Baroness Smith sought answers regarding the recent push to decommission military equipment, questioning whether these decisions were driven by rising maintenance costs or long-term strategic planning.

“Could the Minister say whether the decommissioning of equipment is being done now because the Secretary of State has discovered that the time has come and, in fact, it would cost more to keep these ships and other pieces of kit operational? How much is the decommissioning going to cost?” she asked.

She also queried whether decommissioning formed part of a broader review process, asking for transparency on what the Secretary of State and military leadership were considering.

Turning her attention to the defence industrial base, Baroness Smith expressed concerns over how increased national insurance costs might affect SMEs. “While the primes might be able to take that as relatively small change, is that true of the sub-primes? What impact will it have on the small and medium-sized enterprises so vital for the defence industry?” she asked.

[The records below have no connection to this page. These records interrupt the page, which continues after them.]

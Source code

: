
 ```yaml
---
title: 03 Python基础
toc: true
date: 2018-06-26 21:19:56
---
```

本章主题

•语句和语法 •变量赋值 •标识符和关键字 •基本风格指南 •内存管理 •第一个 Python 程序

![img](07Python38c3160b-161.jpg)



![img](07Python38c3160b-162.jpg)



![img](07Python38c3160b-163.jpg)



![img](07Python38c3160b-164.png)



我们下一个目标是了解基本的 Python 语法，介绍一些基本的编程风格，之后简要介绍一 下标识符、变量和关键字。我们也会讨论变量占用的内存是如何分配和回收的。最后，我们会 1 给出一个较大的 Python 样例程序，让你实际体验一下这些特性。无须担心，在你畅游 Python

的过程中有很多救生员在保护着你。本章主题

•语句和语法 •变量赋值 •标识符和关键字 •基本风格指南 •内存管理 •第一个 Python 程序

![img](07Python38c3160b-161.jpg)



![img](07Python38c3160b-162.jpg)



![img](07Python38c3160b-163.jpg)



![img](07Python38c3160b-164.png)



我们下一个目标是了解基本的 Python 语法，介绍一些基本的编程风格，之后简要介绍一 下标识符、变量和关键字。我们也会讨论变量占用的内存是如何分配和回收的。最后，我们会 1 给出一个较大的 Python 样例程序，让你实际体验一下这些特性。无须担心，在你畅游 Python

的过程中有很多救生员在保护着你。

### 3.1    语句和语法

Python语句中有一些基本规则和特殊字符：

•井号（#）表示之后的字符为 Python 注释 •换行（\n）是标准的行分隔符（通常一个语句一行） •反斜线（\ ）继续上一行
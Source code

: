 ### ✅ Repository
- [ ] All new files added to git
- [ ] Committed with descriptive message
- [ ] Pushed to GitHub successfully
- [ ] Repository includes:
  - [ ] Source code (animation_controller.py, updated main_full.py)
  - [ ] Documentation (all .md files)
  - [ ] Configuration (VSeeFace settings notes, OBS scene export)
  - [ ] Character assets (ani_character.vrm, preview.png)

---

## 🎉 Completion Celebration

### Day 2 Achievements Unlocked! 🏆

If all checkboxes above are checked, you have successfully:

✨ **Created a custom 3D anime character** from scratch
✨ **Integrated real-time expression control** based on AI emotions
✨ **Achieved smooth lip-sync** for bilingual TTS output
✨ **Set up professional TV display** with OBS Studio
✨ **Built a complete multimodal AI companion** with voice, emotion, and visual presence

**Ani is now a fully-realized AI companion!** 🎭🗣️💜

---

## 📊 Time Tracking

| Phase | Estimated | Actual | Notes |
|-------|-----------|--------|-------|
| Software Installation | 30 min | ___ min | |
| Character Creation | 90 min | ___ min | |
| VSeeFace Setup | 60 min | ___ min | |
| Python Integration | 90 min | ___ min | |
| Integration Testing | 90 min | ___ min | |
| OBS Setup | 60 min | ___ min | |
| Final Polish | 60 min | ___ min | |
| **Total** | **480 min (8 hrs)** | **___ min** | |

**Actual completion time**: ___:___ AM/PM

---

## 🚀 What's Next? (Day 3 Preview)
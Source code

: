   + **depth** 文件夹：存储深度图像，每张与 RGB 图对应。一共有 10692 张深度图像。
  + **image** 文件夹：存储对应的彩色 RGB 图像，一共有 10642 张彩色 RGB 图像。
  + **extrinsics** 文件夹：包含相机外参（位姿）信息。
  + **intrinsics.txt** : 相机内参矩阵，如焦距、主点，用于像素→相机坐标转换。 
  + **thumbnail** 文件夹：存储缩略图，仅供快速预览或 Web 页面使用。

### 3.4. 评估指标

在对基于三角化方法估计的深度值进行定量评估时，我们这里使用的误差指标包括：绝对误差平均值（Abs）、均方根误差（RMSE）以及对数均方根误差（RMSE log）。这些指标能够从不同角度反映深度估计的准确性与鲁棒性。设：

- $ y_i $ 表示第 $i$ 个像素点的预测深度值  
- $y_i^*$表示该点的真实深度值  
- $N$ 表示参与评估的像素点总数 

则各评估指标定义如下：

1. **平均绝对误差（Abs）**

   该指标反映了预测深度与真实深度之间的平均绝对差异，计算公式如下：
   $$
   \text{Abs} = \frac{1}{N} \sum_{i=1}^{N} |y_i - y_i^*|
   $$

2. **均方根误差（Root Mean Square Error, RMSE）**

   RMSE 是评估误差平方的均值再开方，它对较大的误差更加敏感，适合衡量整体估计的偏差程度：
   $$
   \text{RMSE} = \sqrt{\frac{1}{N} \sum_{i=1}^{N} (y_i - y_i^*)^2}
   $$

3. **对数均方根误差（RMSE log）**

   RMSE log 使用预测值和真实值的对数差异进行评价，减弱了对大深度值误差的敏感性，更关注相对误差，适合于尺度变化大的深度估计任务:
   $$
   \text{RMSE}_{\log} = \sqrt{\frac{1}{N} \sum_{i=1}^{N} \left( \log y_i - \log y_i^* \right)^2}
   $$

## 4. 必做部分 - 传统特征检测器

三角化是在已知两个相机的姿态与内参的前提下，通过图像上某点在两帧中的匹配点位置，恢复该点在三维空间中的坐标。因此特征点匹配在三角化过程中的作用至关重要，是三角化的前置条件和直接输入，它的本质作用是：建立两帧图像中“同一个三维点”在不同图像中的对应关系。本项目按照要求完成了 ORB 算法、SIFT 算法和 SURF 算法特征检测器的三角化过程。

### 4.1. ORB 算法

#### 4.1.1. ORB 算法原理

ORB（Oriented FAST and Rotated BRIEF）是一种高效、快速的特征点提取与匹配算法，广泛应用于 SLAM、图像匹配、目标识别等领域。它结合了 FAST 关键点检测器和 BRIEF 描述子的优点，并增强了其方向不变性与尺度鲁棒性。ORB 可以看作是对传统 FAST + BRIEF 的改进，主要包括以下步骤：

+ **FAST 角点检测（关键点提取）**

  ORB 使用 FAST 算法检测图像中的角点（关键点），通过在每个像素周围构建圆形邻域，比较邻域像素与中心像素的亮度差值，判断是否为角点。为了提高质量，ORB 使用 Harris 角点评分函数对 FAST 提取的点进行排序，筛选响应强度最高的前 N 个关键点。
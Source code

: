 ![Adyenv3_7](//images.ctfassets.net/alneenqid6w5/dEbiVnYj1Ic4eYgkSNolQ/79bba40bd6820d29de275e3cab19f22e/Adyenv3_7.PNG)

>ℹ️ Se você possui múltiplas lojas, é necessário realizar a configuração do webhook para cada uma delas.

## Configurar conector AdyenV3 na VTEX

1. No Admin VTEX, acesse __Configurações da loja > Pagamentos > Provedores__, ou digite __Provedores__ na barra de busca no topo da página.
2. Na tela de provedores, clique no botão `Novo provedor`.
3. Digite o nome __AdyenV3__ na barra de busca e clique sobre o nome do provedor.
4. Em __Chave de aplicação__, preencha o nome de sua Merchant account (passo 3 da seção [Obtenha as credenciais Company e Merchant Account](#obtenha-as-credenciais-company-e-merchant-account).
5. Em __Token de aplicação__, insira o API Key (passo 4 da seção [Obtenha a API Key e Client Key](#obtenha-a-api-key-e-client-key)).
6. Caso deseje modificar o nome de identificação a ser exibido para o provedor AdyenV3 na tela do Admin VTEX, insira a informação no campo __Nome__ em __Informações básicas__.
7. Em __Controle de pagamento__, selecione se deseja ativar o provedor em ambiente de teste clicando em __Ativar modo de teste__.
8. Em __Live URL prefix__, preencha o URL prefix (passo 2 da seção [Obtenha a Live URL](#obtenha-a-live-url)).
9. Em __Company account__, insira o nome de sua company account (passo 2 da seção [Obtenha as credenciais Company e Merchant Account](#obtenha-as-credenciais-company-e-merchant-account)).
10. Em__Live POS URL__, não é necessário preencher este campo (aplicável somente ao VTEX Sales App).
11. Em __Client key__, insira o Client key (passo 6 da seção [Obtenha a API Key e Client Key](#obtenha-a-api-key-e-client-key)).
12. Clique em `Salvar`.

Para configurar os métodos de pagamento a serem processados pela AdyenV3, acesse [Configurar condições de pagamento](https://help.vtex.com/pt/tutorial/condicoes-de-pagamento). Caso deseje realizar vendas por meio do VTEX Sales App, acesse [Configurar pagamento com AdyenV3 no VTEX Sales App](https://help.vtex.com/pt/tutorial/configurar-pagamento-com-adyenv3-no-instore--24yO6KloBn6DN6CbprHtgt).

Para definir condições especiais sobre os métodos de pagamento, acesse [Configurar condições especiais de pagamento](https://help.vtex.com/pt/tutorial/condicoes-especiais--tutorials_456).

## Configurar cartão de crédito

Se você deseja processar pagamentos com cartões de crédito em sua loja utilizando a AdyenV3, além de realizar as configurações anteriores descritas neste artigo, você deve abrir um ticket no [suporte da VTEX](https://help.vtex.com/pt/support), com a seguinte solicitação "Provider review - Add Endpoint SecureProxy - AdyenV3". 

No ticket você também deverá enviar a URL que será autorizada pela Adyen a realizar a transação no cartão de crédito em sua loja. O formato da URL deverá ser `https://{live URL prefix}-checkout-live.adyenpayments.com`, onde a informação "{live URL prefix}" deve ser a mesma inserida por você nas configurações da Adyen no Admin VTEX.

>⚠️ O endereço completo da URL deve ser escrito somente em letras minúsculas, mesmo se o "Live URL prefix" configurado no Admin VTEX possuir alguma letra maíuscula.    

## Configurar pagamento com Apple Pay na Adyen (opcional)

Highlighting the broader relationship between defence spending and the economy, she noted the potential for a virtuous cycle, where a growing economy supports greater defence spending. However, she warned, “If the defence sector and the economy as a whole go into decline… what impact is that going to have on our defence expenditure?”

Baroness Smith emphasised the need for greater transparency and robust planning to ensure both the Armed Forces and the defence industry receive the support they need.

“These are some clear questions that we need to understand. They are not intended to be unhelpful, but simply to ask whether we are really giving the support needed to the defence industrial base,” she concluded.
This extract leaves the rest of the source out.